Из бочки пиво она качала, рычаг в могучих ее руках ходил ритмично, неторопливо, и в кружки, кружки со всех сторон текло рекой непрерывной пиво.
Я был в ту пору в нее влюблен.
Ее, мне помнится, звали Розой. Она жила (как и я) одна. Паршивый дом. Под окном – береза. Был муж, но съела его война.
Из наших, местных, немало было таких, кто метил под Розин бок, но Роза всех их давно отшила.
… Качались стены и потолок, и голоса и цвета сливались в неровный гул и неровный свет. В дыму табачном над воблой, скалясь, трудился пьяненький мой сосед. Чернели мухи на ленте клейкой, встречая молча уход во тьму, и кто-то пел под гармонь-злодейку про смерть, про женщин и Колыму,
а еще –
«По деревне шла и пела
Баба здоровенная,
Мордой за плетень задела,
Заорала бедная»…
… Гнилым лимоном луна висела. Последним цветом цвела сирень. Качалось небо, качалось тело, и кепка с пуговкой набекрень. Из душной вони, раскисший, потный и с переполненным пузырем встал – ноги в стороны – в подворотне, сперва облегчился, а потом застыл и слушал, как в тухлый вечер сквозь лай собак, сквозь сирень и вонь летела песня заре навстречу про бабу толстую под гармонь.
Energico. Allegro ma non tropo
Мы прошли сквозь города и веси, мы с тобой то ночью, то с утра с амплитудой сантиметров в десять, с частотою герца полтора сотрясали и тела, и души, сотрясали воздух и постель в небесах, на море и на суше, в зной и холод, в вёдро и в метель.

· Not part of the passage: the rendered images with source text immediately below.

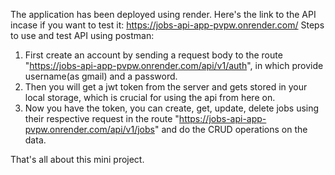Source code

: The application has been deployed using render.
Here's the link to the API incase if you want to test it: https://jobs-api-app-pvpw.onrender.com/
Steps to use and test API using postman:
1. First create an account by sending a request body to the route "https://jobs-api-app-pvpw.onrender.com/api/v1/auth", in which provide username(as gmail) and a password.
2. Then you will get a jwt token from the server and gets stored in your local storage, which is crucial for using the api from here on.
3. Now you have the token, you can create, get, update, delete jobs using their respective request in the route "https://jobs-api-app-pvpw.onrender.com/api/v1/jobs" and do the CRUD operations on the data.


That's all about this mini project.

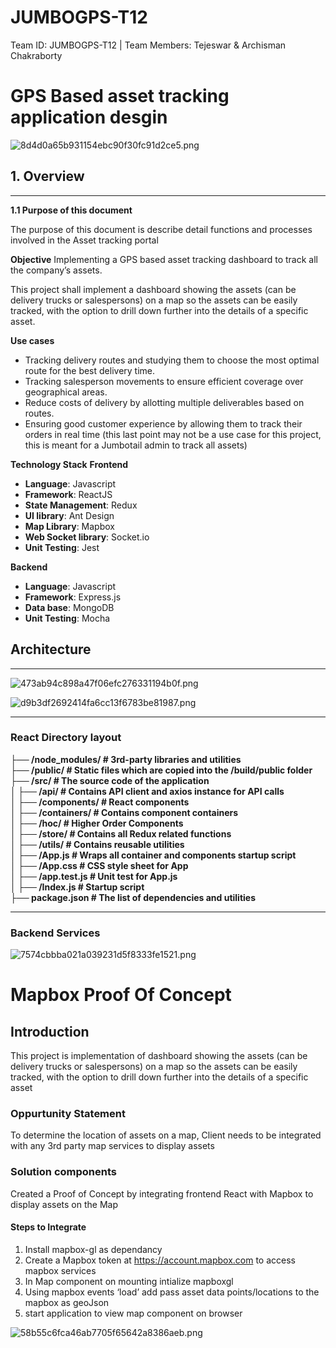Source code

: # JUMBOGPS-T12
Team ID: JUMBOGPS-T12 | Team Members: Tejeswar &amp; Archisman Chakraborty


# GPS Based asset tracking application desgin

![8d4d0a65b931154ebc90f30fc91d2ce5.png](:/bf2882254395416f8133f0c6ac3f46e5)

## 1. Overview
* * *
**1.1 Purpose of  this document**

The purpose of this document is describe detail functions and processes involved in the Asset tracking portal

**Objective**
Implementing a GPS based asset tracking dashboard to track all the company’s assets.

This project shall implement a dashboard showing the assets (can be delivery trucks or salespersons) on a map so the assets can be easily tracked, with the option to drill down further into the details of a specific asset.

**Use cases**
- Tracking delivery routes and studying them to choose the most optimal route for the best delivery time.
- Tracking salesperson movements to ensure efficient coverage over geographical areas.
- Reduce costs of delivery by allotting multiple deliverables based on routes.
- Ensuring good customer experience by allowing them to track their orders in real time (this last point may not be a use case for this project, this is meant for a Jumbotail admin to track all assets)


**Technology Stack**
  **Frontend**
- **Language**: Javascript
- **Framework**: ReactJS
- **State Management**: Redux 
- **UI library**: Ant Design
- **Map Library**: Mapbox
- **Web Socket library**: Socket.io
- **Unit Testing**: Jest

**Backend**

- **Language**: Javascript
- **Framework**: Express.js
- **Data base**: MongoDB
- **Unit Testing**: Mocha


## Architecture	
* * *
![473ab94c898a47f06efc276331194b0f.png](:/416893d0dcee4aeba0f5ea8b3a22b8b3)

![d9b3df2692414fa6cc13f6783be81987.png](:/f90f6d2856004e049d563f294b0477db)
* * *
### React Directory layout

**├── /node_modules/ # 3rd-party libraries and utilities                                                                                                           
├── /public/ # Static files which are copied into the /build/public folder                                                                                         
├── /src/ # The source code of the application                                                                                                                     
│ ├── /api/ # Contains API client and axios instance for API calls                                                                                                 
│ ├── /components/ # React components                                                                                                                             
│ ├── /containers/ # Contains component containers                                                                                                                 
│ ├── /hoc/ # Higher Order Components                                                                                                                             
│ ├── /store/ # Contains all Redux related functions                                                                                                               
│ ├── /utils/ # Contains reusable utilities                                                                                                                       
│ ├── /App.js # Wraps all container and components startup script                                                                                                 
│ ├── /App.css # CSS style sheet for App                                                                                                                           
│ ├── /app.test.js # Unit test for App.js                                                                                                                         
│ ├── /Index.js # Startup script                                                                                                                                   
├── package.json # The list of dependencies and utilities**

* * *
### Backend Services 

![7574cbbba021a039231d5f8333fe1521.png](:/6cc4e754596641f0bfe7a0a4c18b1aac)



# Mapbox Proof Of Concept

## Introduction

This project is implementation of dashboard showing the assets (can be delivery trucks or salespersons) on a map so the assets can be easily tracked, with the option to drill down further into the details of a specific asset	

### Oppurtunity Statement

To determine the location of assets on a map, Client needs to be integrated with any 3rd 	party map services to display assets


### Solution components

Created a Proof of Concept by integrating frontend React with Mapbox to display assets on the Map

#### Steps to Integrate 

1. Install mapbox-gl as dependancy
2. Create a Mapbox token at https://account.mapbox.com to access mapbox services
3. In Map component on mounting intialize mapboxgl
4. Using mapbox events ‘load’ add pass asset data points/locations to the mapbox as 	    geoJson
5. start application to view map component on browser

![58b55c6fca46ab7705f65642a8386aeb.png](:/908aaf871f23475b8f2e0a4009644aed)



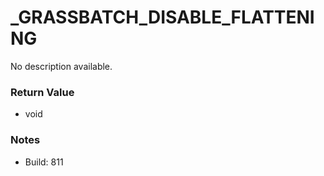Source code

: # _GRASSBATCH_DISABLE_FLATTENING

No description available.

### Return Value
* void

### Notes
* Build: 811

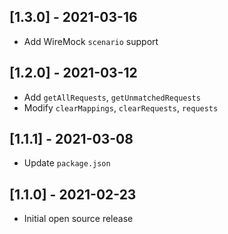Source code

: <!---
Template for next unreleased block, should not be visible in github ui.
## [unreleased]
### Breaking Changes
### Security
### Removed
### Added
### Deprecated
### Fixed
--->

## [1.3.0] - 2021-03-16

- Add WireMock `scenario` support

## [1.2.0] - 2021-03-12

- Add `getAllRequests`, `getUnmatchedRequests`
- Modify `clearMappings`, `clearRequests`, `requests`

## [1.1.1] - 2021-03-08

- Update `package.json`

## [1.1.0] - 2021-02-23

- Initial open source release
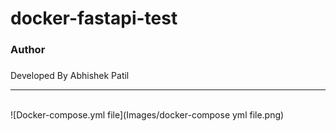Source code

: # docker-fastapi-test
<h3>Author<h3></h3>
Developed By Abhishek Patil
<hr>
<br> 
![Docker-compose.yml file](Images/docker-compose yml file.png)
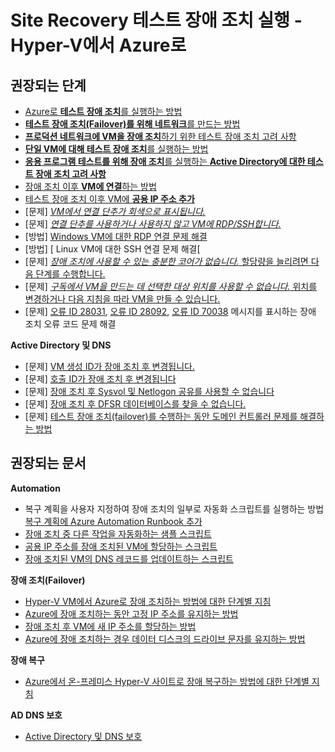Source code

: <properties
    pageTitle="Site Recovery (Hyper-V Site to Azure)/Failover: Test failover"
    description="Site Recovery(Hyper-V 사이트 대 Azure)/장애 조치: 테스트 장애 조치"
    service="microsoft.recoveryservices"
    resource="vaults"
    authors="prateek9us"
    displayOrder=""
    selfHelpType="generic"
    supportTopicIds="32536460"
    resourceTags=""
    productPesIds="15207"
    cloudEnvironments="public"
/>

# <a name="run-a-test-failover-in-site-recovery---hyper-v-to-azure"></a>Site Recovery 테스트 장애 조치 실행 - Hyper-V에서 Azure로
## <a name="recommended-steps"></a>**권장되는 단계**

- [Azure로 **테스트 장애 조치**를 실행하는 방법](https://docs.microsoft.com/azure/site-recovery/site-recovery-test-failover-to-azure)<br>
- [**테스트 장애 조치(Failover)를 위해 네트워크**를 만드는 방법](https://docs.microsoft.com/azure/site-recovery/site-recovery-test-failover-to-azure#create-a-network-for-test-failover)<br>
- [**프로덕션 네트워크에 VM을 장애 조치**하기 위한 테스트 장애 조치 고려 사항](https://docs.microsoft.com/azure/site-recovery/site-recovery-test-failover-to-azure#test-failover-to-a-production-network-in-the-recovery-site)<br>
- [**단일 VM에 대해 테스트 장애 조치**를 실행하는 방법](https://docs.microsoft.com/azure/site-recovery/tutorial-dr-drill-azure#verify-vm-properties)<br>
- [**응용 프로그램 테스트를 위해 장애 조치**를 실행하는 **Active Directory에 대한 테스트 장애 조치 고려 사항**](https://docs.microsoft.com/azure/site-recovery/site-recovery-active-directory#test-failover-considerations)<br>
- [장애 조치 이후 **VM에 연결**하는 방법](https://docs.microsoft.com/azure/site-recovery/site-recovery-test-failover-to-azure#prepare-to-connect-to-azure-vms-after-failover)<br>
- [테스트 장애 조치 이후 VM에 **공용 IP 주소 추가**](https://aka.ms/addpublicip)<br>
- [문제] [*VM에서 연결 단추가 회색으로 표시됩니다.*](https://aka.ms/unabletordpssh)<br>
- [문제] [*연결 단추를 사용하거나 사용하지 않고 VM에 RDP/SSH합니다.*](https://aka.ms/unabletordpssh)<br>
- [방법] [Windows VM에 대한 RDP 연결 문제 해결](https://docs.microsoft.com/azure/virtual-machines/windows/troubleshoot-rdp-connection)<br>
- [방법] [ Linux VM에 대한 SSH 연결 문제 해결[<br>
- [문제] [*장애 조치에 사용할 수 있는 충분한 코어가 없습니다.* 할당량을 늘리려면 다음 단계를 수행합니다. ](https://docs.microsoft.com/azure/azure-supportability/resource-manager-core-quotas-request)<br>
- [문제] [*구독에서 VM을 만드는 데 선택한 대상 위치를 사용할 수 없습니다.* 위치를 변경하거나 다음 지침을 따라 VM을 만들 수 있습니다.](https://docs.microsoft.com/azure/azure-supportability/resource-manager-core-quotas-request)<br>
- [문제] [오류 ID 28031](https://docs.microsoft.com/azure/site-recovery/site-recovery-failover-to-azure-troubleshoot#failover-failed-with-error-id-28031), [오류 ID 28092](https://docs.microsoft.com/azure/site-recovery/site-recovery-failover-to-azure-troubleshoot#failover-failed-with-error-id-28092), [오류 ID 70038](https://docs.microsoft.com/azure/site-recovery/site-recovery-failover-to-azure-troubleshoot#failover-failed-with-error-id-70038) 메시지를 표시하는 장애 조치 오류 코드 문제 해결<br>

**Active Directory 및 DNS**<br>
- [문제] [VM 생성 ID가 장애 조치 후 변경됩니다.](https://docs.microsoft.com/azure/site-recovery/site-recovery-active-directory#issues-caused-by-virtualization-safeguards)<br>
- [문제] [호출 ID가 장애 조치 후 변경됩니다](https://docs.microsoft.com/azure/site-recovery/site-recovery-active-directory#issues-caused-by-virtualization-safeguards)<br>
- [문제] [장애 조치 후 Sysvol 및 Netlogon 공유를 사용할 수 없습니다](https://docs.microsoft.com/azure/site-recovery/site-recovery-active-directory#issues-caused-by-virtualization-safeguards)<br>
- [문제] [장애 조치 후 DFSR 데이터베이스를 찾을 수 없습니다.](https://docs.microsoft.com/azure/site-recovery/site-recovery-active-directory#issues-caused-by-virtualization-safeguards)<br>
- [문제] [테스트 장애 조치(failover)를 수행하는 동안 도메인 컨트롤러 문제를 해결하는 방법](https://docs.microsoft.com/azure/site-recovery/site-recovery-active-directory#troubleshoot-domain-controller-issues-during-test-failover)<br>


## <a name="recommended-documents"></a>**권장되는 문서**

**Automation**<br>

- 복구 계획을 사용자 지정하여 장애 조치의 일부로 자동화 스크립트를 실행하는 방법 [복구 계획에 Azure Automation Runbook 추가](https://docs.microsoft.com/azure/site-recovery/site-recovery-runbook-automation)<br>
- [장애 조치 중 다른 작업을 자동화하는 샘플 스크립트](https://github.com/Azure/azure-quickstart-templates/tree/master/asr-automation-recovery/scripts)<br>
- [공용 IP 주소를 장애 조치된 VM에 할당하는 스크립트](https://github.com/Azure/azure-quickstart-templates/blob/master/asr-automation-recovery/scripts/ASR-AddPublicIp.ps1)<br>
- [장애 조치된 VM의 DNS 레코드를 업데이트하는 스크립트](https://github.com/Azure/azure-quickstart-templates/blob/master/asr-automation-recovery/scripts/ASR-DNS-UpdateIP.ps1)<br>

**장애 조치(Failover)**<br>
- [Hyper-V VM에서 Azure로 장애 조치하는 방법에 대한 단계별 지침](https://docs.microsoft.com/azure/site-recovery/site-recovery-failover)<br>
- [Azure에 장애 조치하는 동안 고정 IP 주소를 유지하는 방법](https://docs.microsoft.com/azure/site-recovery/concepts-on-premises-to-azure-networking#retaining-ip-addresses)<br>
- [장애 조치 후 VM에 새 IP 주소를 할당하는 방법](https://azure.microsoft.com/blog/networking-infrastructure-setup-for-microsoft-azure-as-a-disaster-recovery-site/)<br>
- [Azure에 장애 조치하는 경우 데이터 디스크의 드라이브 문자를 유지하는 방법](https://support.microsoft.com/help/3031135/how-to-preserve-the-drive-letter-for-protected-virtual-machines-that-a)<br>

**장애 복구**<br>
- [Azure에서 온-프레미스 Hyper-V 사이트로 장애 복구하는 방법에 대한 단계별 지침](https://docs.microsoft.com/azure/site-recovery/site-recovery-failback-from-azure-to-hyper-v)<br>

**AD DNS 보호**<br>

- [Active Directory 및 DNS 보호](https://docs.microsoft.com/azure/site-recovery/site-recovery-active-directory)<br>

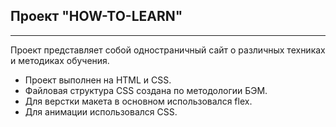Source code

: ## Проект "HOW-TO-LEARN"
------
Проект представляет собой одностраничный сайт о различных техниках и методиках обучения.
* Проект выполнен на HTML и CSS. 
* Файловая структура CSS создана по методологии БЭМ. 
* Для верстки макета в основном использовался flex. 
* Для анимации использовался CSS.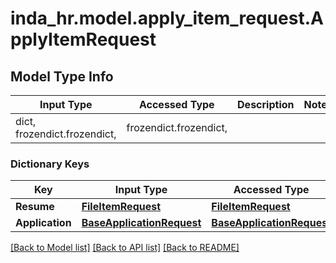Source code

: # inda_hr.model.apply_item_request.ApplyItemRequest

## Model Type Info
Input Type | Accessed Type | Description | Notes
------------ | ------------- | ------------- | -------------
dict, frozendict.frozendict,  | frozendict.frozendict,  |  | 

### Dictionary Keys
Key | Input Type | Accessed Type | Description | Notes
------------ | ------------- | ------------- | ------------- | -------------
**Resume** | [**FileItemRequest**](FileItemRequest.md) | [**FileItemRequest**](FileItemRequest.md) |  | 
**Application** | [**BaseApplicationRequest**](BaseApplicationRequest.md) | [**BaseApplicationRequest**](BaseApplicationRequest.md) |  | [optional] 

[[Back to Model list]](../../README.md#documentation-for-models) [[Back to API list]](../../README.md#documentation-for-api-endpoints) [[Back to README]](../../README.md)

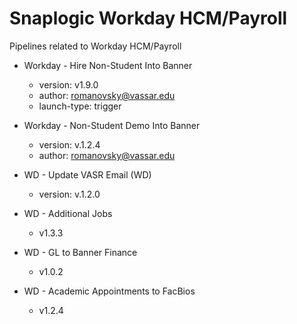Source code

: # Snaplogic Workday HCM/Payroll
Pipelines related to Workday HCM/Payroll

- Workday - Hire Non-Student Into Banner
    - version: v1.9.0
    - author: romanovsky@vassar.edu
    - launch-type: trigger

- Workday - Non-Student Demo Into Banner
    - version: v.1.2.4
    - author: romanovsky@vassar.edu

- WD - Update VASR Email (WD)
    - version: v.1.2.0    

- WD - Additional Jobs
    - v1.3.3

- WD - GL to Banner Finance
    - v1.0.2

- WD - Academic Appointments to FacBios
    - v1.2.4
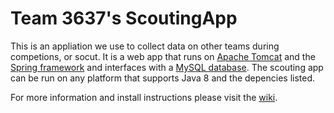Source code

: # Team 3637's ScoutingApp

This is an appliation we use to collect data on other teams during competions, or socut.  It is a web app that runs on [Apache Tomcat](https://tomcat.apache.org/) and the [Spring framework](https://spring.io/) and interfaces with a [MySQL database](https://www.mysql.com/).  The scouting app can be run on any platform that supports Java 8 and the depencies listed.

For more information and install instructions please visit the [wiki](https://github.com/FRC-3637-Daleks/ScoutingApp/wiki).
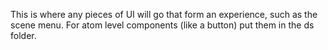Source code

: This is where any pieces of UI will go that form an experience,
such as the scene menu.
For atom level components (like a button) put them in the ds folder.
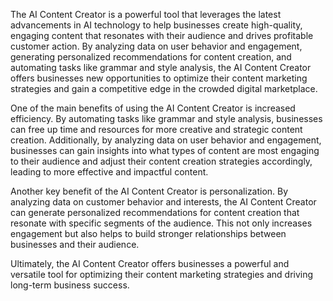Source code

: 

The AI Content Creator is a powerful tool that leverages the latest advancements in AI technology to help businesses create high-quality, engaging content that resonates with their audience and drives profitable customer action. By analyzing data on user behavior and engagement, generating personalized recommendations for content creation, and automating tasks like grammar and style analysis, the AI Content Creator offers businesses new opportunities to optimize their content marketing strategies and gain a competitive edge in the crowded digital marketplace.

One of the main benefits of using the AI Content Creator is increased efficiency. By automating tasks like grammar and style analysis, businesses can free up time and resources for more creative and strategic content creation. Additionally, by analyzing data on user behavior and engagement, businesses can gain insights into what types of content are most engaging to their audience and adjust their content creation strategies accordingly, leading to more effective and impactful content.

Another key benefit of the AI Content Creator is personalization. By analyzing data on customer behavior and interests, the AI Content Creator can generate personalized recommendations for content creation that resonate with specific segments of the audience. This not only increases engagement but also helps to build stronger relationships between businesses and their audience.

Ultimately, the AI Content Creator offers businesses a powerful and versatile tool for optimizing their content marketing strategies and driving long-term business success.
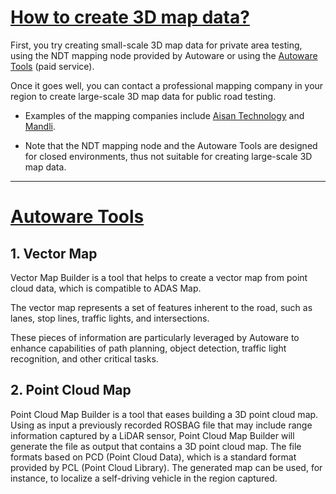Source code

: # [How to create 3D map data?](https://gitlab.com/autowarefoundation/autoware.ai/autoware/wikis/home#how-to-create-3d-map-data)

First, you try creating small-scale 3D map data for private area testing, using the NDT mapping node provided by Autoware or using the [Autoware Tools](https://tools.tier4.jp/) (paid service). 

Once it goes well, you can contact a professional mapping company in your region to create large-scale 3D map data for public road testing. 
- Examples of the mapping companies include [Aisan Technology](http://www.aisantec.co.jp/english/) and [Mandli](https://www.mandli.com/). 

- Note that the NDT mapping node and the Autoware Tools are designed for closed environments, thus not suitable for creating large-scale 3D map data.




---

# [Autoware Tools](https://tools.tier4.jp/)

## 1. Vector Map 

Vector Map Builder is a tool that helps to create a vector map from point cloud data, which is compatible to ADAS Map. 

The vector map represents a set of features inherent to the road, such as lanes, stop lines, traffic lights, and intersections. 

These pieces of information are particularly leveraged by Autoware to enhance capabilities of path planning, object detection, traffic light recognition, and other critical tasks.







## 2. Point Cloud Map 

Point Cloud Map Builder is a tool that eases building a 3D point cloud map. Using as input a previously recorded ROSBAG file that may include range information captured by a LiDAR sensor, Point Cloud Map Builder will generate the file as output that contains a 3D point cloud map. The file formats based on PCD (Point Cloud Data), which is a standard format provided by PCL (Point Cloud Library). The generated map can be used, for instance, to localize a self-driving vehicle in the region captured.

Ты была – кремень, а я – кресало, и летели искрами из нас капли пота к нам на одеяло, и дымился яростно матрас.
Всё ушло. То скука, то простуда, я не тот, и ты уже не та. С той поры увяла амплитуда и упала вдвое частота. Тех горячих дней безумно жалко, но давнишний пыл уже угас. Где-то там, на позабытой свалке сгнил давно наш старенький матрас.
Scherzo, fantastico
Сквозь дым сигаретный, сквозь кофе и водку, окурки в стакане с вином является маленький, лысый и кроткий, приходит и ночью, и днем в квартиру пришелец. Тот самый, что с неба, зеленый и тощий, как нить.
Стаканы. Закуска (две корочки хлеба); «Мне некого больше любить».
Под эту давно позабытую песню – «Ямщик, не гони лошадей» - мы плачем и пьем, и пришелец, хоть тресни, но хочет исхарчить людей.
Не дремлет разведка: вот в белых халатах спасатели входят ко мне, с большими шприцами в руках волосатых, и крылья у них на спине.
Пришелец затрясся и часто, и мелко, рассыпался в серую пыль. Сказал санитар: «Не пришелец, а белка сегодня тебя посетил».
А в старых часах за воротами дверец вдруг маятник, дернувшись, встал. И слышалось мне, как зеленый пришелец, укрывшийся там, хохотал.